Provided entries ▸
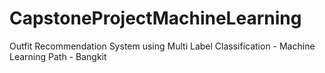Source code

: # CapstoneProjectMachineLearning
Outfit Recommendation System using Multi Label Classification - Machine Learning Path - Bangkit

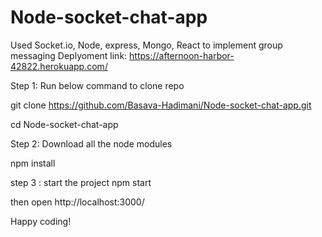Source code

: # Node-socket-chat-app

Used Socket.io, Node, express, Mongo, React to implement group messaging
Deplyoment link: https://afternoon-harbor-42822.herokuapp.com/

Step 1: Run below command to clone repo

git clone https://github.com/Basava-Hadimani/Node-socket-chat-app.git

cd Node-socket-chat-app

Step 2: Download all the node modules

npm install

step 3 : start the project npm start

then open http://localhost:3000/

Happy coding!
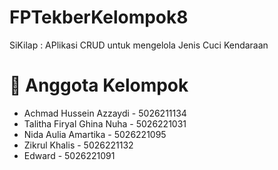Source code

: # FPTekberKelompok8
SiKilap : APlikasi CRUD untuk mengelola Jenis Cuci Kendaraan

# 📌 Anggota Kelompok
- Achmad Hussein Azzaydi - 5026211134
- Talitha Firyal Ghina Nuha - 5026221031
- Nida Aulia Amartika - 5026221095
- Zikrul Khalis - 5026221132
- Edward - 5026221091
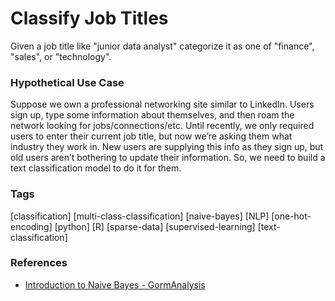 # Classify Job Titles
Given a job title like "junior data analyst" categorize it as one of "finance", "sales", or "technology".

### Hypothetical Use Case
Suppose we own a professional networking site similar to LinkedIn. Users sign up, type some information about themselves, and then roam the network looking for jobs/connections/etc. Until recently, we only required users to enter their current job title, but now we’re asking them what industry they work in. New users are supplying this info as they sign up, but old users aren’t bothering to update their information. So, we need to build a text classification model to do it for them.

### Tags
[classification] [multi-class-classification] [naive-bayes] [NLP] [one-hot-encoding] [python] [R] [sparse-data] [supervised-learning] [text-classification]

### References
- [Introduction to Naive Bayes - GormAnalysis](http://gormanalysis.com/introduction-to-naive-bayes/)

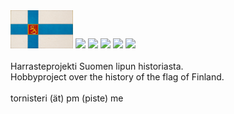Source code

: <img src="img/1920_kartonki_valtio_pieni.jpg" style="width: 100px;">
<img src="1863_topelius_kirje.jpg" style="width: 100px;">
<img src="sorto_satakunta.jpg" style="width: 100px;">
<img src="1919_ehstrom.jpg" style="width: 100px;">
<img src="sorto_pekkala.jpg" style="width: 100px;">
<img src="1917_helsingin_suomalainen_seura" style="width: 100px;"> <br><br>
Harrasteprojekti Suomen lipun historiasta. <br>
Hobbyproject over the history of the flag of Finland. <br><br>
tornisteri (ät) pm (piste) me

What is needed ▸
Among the records above, find the lines where the word "data" appears and copy them.

Answer below ▸
Given a job title like "junior data analyst" categorize it as one of "finance", "sales", or "technology".
[classification] [multi-class-classification] [naive-bayes] [NLP] [one-hot-encoding] [python] [R] [sparse-data] [supervised-learning] [text-classification]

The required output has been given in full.